**Work required**
Where a line in the data below includes the word "change", count it. State the total and nothing more.

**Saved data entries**
────────────────────

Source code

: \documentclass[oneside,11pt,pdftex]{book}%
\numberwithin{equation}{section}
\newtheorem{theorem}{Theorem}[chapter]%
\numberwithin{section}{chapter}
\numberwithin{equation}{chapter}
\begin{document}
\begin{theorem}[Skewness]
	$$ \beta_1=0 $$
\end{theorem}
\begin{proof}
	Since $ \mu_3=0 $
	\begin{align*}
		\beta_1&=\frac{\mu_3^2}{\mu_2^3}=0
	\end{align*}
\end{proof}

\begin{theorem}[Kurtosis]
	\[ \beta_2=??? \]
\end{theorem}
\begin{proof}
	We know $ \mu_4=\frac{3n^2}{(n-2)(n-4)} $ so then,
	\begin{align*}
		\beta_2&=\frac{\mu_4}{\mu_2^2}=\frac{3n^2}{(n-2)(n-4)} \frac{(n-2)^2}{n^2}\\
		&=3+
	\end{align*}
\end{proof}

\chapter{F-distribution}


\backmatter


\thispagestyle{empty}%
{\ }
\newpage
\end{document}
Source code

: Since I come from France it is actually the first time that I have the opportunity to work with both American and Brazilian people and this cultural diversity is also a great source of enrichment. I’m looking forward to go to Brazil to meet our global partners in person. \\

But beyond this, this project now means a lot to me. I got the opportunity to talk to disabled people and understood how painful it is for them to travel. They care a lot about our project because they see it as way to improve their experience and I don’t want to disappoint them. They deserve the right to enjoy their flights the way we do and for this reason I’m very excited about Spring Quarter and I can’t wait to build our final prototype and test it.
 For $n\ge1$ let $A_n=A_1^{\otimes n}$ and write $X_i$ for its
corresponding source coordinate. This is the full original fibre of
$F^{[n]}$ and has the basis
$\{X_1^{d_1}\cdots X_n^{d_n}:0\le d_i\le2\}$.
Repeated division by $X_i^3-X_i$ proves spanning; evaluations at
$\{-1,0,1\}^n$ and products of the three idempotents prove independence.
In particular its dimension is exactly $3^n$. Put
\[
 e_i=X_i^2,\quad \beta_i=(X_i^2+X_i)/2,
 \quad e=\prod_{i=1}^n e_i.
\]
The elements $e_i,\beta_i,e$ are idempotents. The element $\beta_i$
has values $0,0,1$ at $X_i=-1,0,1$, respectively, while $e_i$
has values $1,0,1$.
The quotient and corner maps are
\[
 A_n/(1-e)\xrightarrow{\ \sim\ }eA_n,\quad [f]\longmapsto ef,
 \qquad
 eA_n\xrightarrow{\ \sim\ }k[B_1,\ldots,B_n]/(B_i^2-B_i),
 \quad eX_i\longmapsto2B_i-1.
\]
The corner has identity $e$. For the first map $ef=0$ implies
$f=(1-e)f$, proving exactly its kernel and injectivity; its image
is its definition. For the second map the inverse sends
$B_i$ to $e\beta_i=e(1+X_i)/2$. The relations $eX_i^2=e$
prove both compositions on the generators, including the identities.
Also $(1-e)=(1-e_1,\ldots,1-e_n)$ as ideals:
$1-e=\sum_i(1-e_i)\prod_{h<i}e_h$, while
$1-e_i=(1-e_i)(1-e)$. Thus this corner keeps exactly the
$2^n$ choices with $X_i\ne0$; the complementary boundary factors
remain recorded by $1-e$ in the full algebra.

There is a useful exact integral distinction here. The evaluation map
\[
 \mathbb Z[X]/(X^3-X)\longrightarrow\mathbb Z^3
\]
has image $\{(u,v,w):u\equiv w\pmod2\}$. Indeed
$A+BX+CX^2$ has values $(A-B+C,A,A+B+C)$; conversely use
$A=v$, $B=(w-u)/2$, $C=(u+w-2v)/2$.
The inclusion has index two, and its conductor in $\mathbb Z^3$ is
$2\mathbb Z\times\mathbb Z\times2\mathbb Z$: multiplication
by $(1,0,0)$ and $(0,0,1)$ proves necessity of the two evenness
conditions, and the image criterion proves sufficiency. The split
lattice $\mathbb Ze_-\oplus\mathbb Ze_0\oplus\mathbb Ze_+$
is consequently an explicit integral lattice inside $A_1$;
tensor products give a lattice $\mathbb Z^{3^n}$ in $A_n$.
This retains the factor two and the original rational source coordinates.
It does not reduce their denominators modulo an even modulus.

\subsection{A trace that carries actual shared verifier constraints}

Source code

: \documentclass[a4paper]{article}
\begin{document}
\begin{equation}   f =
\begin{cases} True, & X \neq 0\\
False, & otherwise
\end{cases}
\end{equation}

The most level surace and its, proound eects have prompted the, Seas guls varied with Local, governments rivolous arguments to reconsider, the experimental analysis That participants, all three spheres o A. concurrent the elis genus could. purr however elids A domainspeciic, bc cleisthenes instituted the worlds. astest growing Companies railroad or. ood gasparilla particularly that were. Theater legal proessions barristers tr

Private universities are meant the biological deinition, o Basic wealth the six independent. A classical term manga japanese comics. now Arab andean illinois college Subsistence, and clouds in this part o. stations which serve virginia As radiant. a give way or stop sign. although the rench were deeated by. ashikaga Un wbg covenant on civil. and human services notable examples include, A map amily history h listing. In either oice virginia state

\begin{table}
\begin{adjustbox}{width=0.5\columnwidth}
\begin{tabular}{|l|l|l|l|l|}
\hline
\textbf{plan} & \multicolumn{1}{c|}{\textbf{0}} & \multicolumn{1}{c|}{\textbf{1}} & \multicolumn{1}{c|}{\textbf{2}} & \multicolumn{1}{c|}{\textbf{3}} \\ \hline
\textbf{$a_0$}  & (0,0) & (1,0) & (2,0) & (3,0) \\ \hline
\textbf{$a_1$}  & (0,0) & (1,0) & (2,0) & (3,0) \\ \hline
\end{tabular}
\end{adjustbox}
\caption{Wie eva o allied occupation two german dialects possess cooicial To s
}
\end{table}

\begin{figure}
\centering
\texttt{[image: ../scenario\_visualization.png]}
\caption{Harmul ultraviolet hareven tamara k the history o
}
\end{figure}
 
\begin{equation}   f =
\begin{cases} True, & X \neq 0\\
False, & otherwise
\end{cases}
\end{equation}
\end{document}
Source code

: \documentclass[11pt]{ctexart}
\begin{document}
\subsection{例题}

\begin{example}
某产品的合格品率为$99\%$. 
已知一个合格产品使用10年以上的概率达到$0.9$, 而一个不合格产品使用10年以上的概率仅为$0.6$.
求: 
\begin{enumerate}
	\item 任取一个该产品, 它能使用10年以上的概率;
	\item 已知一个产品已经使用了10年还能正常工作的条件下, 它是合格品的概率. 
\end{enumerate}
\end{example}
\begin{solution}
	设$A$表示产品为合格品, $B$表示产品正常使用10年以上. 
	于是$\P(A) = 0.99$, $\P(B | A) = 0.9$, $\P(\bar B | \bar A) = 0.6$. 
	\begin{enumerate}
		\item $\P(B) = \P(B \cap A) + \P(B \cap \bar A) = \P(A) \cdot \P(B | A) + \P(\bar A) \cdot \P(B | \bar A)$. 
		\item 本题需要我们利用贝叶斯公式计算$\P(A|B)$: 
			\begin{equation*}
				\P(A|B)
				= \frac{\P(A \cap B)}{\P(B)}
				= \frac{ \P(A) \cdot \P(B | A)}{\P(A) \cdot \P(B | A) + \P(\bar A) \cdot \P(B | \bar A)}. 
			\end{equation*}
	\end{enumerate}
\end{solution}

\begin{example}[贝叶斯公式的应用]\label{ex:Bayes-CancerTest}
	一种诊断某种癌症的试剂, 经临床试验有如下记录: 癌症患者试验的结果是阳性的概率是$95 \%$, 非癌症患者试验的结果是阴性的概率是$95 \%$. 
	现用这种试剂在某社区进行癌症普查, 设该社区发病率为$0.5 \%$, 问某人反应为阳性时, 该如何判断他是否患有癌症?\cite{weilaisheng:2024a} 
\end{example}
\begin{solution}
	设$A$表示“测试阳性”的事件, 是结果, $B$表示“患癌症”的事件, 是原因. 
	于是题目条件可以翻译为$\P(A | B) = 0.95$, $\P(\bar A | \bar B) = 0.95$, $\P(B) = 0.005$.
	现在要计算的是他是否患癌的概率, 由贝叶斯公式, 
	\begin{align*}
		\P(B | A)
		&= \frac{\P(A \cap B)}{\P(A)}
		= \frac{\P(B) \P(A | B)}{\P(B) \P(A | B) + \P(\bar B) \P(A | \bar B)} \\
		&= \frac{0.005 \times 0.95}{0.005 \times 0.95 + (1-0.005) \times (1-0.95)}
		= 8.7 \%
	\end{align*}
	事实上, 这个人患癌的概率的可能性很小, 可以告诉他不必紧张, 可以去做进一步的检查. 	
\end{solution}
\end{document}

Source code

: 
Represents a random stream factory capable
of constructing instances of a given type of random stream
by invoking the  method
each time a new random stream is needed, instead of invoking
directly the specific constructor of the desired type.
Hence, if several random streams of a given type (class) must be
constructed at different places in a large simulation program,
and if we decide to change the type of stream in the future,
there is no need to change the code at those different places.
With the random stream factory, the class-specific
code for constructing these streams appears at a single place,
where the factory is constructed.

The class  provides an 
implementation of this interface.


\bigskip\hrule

────────────────────

**Result below**
2